Google’s Map Reduce and database dinosaurs

I just recently attended the Google Conference on Scalability in Redmond Washington where I got a chance to sit in on several sessions that discussed creating distributed applications at 'web scale'.

There were two great sessions on Map Reduce by Jeff Dean and Barry Brummit from Google. The general purpose of Map Reduce is to parallel-ize an operation (Map) across lots of distributed data and computers and then to aggregate the results (Reduce). The use of this algorithm is so pervasive in Google that they have created a general purpose Map Reduce infrastructure that allows them to use it for 100's of applications. Everything from the creation of key word search indexes of web content to the listing of every misspelling-permutation of Brittney Spears name is created using Map Reduce (which is ultimately used for the auto-complete feature in the Google toolbar).

Another presentation that I really felt made a lasting impression on me was the presentation by Werner Vogels the CTO of Amazon and Swami Sivasubramanian. The presentation focused on the challenges in building an infinitely scalable data store that Amazon uses called Dynamo.
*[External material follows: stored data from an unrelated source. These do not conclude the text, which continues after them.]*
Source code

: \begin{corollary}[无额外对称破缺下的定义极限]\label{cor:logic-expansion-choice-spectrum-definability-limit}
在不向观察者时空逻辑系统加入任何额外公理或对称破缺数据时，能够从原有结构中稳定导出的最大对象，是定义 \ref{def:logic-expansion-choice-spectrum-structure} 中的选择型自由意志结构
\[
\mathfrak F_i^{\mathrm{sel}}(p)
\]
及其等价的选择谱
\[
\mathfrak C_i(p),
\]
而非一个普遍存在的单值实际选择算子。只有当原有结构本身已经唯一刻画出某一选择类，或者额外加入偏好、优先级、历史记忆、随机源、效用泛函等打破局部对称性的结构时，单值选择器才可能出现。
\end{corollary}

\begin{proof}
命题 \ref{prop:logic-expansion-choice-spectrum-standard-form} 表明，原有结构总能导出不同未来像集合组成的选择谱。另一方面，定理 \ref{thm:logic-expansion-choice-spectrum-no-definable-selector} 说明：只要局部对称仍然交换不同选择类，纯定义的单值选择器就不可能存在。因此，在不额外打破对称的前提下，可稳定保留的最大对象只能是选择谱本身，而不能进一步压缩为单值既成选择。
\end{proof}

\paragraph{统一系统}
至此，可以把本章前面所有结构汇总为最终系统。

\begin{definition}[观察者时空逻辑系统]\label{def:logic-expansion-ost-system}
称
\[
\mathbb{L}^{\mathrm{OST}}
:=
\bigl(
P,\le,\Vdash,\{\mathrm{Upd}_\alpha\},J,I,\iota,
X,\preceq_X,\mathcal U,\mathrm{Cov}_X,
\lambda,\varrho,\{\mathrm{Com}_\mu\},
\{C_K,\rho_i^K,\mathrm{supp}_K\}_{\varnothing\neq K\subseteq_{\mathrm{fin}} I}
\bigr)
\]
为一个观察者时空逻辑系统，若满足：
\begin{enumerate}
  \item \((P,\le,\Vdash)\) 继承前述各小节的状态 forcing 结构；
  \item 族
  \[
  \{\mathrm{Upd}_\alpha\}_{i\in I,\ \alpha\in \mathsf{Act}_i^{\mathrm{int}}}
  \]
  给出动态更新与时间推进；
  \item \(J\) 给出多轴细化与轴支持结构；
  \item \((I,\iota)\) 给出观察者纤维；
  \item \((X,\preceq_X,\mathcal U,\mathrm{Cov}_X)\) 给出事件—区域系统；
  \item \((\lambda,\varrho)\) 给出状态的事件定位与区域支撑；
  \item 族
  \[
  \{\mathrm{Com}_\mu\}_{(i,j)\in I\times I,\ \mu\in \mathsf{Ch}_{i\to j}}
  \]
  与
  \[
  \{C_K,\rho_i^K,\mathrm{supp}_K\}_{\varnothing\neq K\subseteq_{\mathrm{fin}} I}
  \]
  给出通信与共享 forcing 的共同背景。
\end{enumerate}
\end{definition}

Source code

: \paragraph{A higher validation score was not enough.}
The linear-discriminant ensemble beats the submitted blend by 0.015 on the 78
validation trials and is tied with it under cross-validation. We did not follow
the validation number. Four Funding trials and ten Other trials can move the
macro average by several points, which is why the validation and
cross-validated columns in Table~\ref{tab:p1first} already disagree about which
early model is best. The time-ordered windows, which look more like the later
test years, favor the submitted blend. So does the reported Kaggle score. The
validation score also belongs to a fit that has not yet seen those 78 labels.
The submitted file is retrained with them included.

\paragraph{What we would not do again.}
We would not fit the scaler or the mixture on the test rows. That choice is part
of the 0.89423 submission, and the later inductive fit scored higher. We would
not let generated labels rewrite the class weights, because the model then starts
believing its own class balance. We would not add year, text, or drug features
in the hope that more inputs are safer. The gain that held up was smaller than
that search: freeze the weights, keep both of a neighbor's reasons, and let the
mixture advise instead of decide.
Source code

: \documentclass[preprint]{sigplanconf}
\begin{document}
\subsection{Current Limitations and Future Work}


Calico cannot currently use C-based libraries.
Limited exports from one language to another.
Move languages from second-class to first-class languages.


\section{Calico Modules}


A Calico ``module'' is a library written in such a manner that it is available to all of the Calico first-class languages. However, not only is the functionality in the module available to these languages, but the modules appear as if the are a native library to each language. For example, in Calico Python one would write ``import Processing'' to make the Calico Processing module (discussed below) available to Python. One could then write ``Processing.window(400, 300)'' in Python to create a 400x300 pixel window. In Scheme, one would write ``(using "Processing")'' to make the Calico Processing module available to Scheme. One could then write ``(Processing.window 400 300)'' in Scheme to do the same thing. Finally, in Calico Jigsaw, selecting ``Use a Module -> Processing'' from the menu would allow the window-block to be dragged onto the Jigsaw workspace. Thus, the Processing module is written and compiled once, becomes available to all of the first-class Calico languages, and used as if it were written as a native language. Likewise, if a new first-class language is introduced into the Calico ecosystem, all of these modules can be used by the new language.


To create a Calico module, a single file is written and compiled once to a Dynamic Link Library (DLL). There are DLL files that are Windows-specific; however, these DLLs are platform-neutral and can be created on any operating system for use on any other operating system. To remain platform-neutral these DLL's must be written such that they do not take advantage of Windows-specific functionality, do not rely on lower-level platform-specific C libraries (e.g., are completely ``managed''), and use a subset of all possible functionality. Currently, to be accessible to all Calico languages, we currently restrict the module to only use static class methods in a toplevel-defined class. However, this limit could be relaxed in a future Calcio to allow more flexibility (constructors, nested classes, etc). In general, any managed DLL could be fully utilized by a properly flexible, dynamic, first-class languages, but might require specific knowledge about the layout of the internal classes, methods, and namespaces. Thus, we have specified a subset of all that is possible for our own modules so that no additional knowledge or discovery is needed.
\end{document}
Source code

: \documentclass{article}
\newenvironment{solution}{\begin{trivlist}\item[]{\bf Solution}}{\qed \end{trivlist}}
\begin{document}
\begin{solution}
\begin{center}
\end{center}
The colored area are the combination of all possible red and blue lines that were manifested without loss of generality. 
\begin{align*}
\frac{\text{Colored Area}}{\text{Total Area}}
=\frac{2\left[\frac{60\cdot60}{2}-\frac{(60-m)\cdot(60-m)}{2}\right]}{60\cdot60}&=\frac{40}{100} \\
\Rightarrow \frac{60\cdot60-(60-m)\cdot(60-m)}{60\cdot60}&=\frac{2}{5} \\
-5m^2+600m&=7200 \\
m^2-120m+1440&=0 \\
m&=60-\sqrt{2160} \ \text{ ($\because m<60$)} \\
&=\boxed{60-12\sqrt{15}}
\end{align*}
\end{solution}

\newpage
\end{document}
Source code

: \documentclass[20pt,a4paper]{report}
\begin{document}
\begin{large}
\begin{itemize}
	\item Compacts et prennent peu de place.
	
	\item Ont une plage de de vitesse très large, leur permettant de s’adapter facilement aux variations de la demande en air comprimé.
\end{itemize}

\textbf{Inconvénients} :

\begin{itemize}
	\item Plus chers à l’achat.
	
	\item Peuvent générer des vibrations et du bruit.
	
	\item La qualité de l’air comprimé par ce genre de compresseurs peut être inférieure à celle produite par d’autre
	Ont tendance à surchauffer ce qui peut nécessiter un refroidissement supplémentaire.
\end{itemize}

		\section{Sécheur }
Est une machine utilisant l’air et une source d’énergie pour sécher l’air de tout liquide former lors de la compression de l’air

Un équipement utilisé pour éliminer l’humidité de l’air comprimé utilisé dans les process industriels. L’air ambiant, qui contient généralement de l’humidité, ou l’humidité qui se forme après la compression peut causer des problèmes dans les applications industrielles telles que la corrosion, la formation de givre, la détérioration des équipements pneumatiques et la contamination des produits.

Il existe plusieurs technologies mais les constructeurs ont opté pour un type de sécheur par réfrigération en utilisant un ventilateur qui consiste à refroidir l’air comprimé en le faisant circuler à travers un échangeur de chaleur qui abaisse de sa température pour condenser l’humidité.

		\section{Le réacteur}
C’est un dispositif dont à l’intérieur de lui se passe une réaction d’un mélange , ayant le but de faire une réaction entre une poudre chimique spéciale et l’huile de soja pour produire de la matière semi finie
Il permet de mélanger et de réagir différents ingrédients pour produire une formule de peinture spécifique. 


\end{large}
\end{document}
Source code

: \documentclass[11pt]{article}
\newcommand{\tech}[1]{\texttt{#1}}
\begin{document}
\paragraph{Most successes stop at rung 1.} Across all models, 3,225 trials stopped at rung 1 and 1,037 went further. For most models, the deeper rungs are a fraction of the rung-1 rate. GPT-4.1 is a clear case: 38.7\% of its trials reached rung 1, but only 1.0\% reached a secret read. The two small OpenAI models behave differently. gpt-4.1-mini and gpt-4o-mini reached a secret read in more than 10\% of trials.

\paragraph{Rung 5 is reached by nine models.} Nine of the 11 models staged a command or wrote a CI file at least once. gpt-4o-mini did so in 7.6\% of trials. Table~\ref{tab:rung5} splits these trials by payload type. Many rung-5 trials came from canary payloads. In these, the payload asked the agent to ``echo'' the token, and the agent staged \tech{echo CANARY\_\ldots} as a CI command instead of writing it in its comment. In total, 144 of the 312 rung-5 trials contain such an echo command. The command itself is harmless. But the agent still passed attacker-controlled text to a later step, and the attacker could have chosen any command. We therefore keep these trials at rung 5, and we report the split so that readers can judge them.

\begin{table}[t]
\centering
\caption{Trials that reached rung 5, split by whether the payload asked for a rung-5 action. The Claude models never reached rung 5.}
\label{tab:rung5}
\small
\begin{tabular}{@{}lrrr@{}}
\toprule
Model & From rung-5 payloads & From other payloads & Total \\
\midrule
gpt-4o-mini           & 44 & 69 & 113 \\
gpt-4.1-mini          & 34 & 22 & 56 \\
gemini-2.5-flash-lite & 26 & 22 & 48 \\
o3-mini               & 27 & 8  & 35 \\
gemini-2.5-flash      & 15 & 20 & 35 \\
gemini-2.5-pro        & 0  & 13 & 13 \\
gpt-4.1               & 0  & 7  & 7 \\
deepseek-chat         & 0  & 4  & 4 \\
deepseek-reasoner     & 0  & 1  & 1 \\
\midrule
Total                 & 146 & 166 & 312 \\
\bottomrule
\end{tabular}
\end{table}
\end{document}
Werner started the presentation with a fairly controversial statement around 'Databases are Dinosaurs' at which time he went on to explain that the database technology, which really hasn't changed much in the last ~30 years, coupled with state management, availability and consistency were the dominant factors in limiting the scaling any large system.

Which really got me thinking about the number of customer examples I have seen lately where large traditional RDBMS's just can't query, correlate or ingest information at rates fast enough to support the needs of the business. Often times for the ingest problems, it comes down to doing data transformations (ETL) which the fabric does an excellent job almost out-of-the-box. But for the query and correlate problems that we see, I find it interesting that a lot of customers might find it acceptable to shorten the execution time for a process to hours verses days by parallelizing the work with a fabric and some traditional RDBMS solution. But wouldn't it be interesting to think about moving massive amounts of data into the data-fabric (Fabric Accessible Memory + Microsoft Linq) and taking an overnight process and completing it in near real time? I look forward to describing these solutions as they are completed…

We have been called the Googlization for the rest of us. Are you ready for near real time?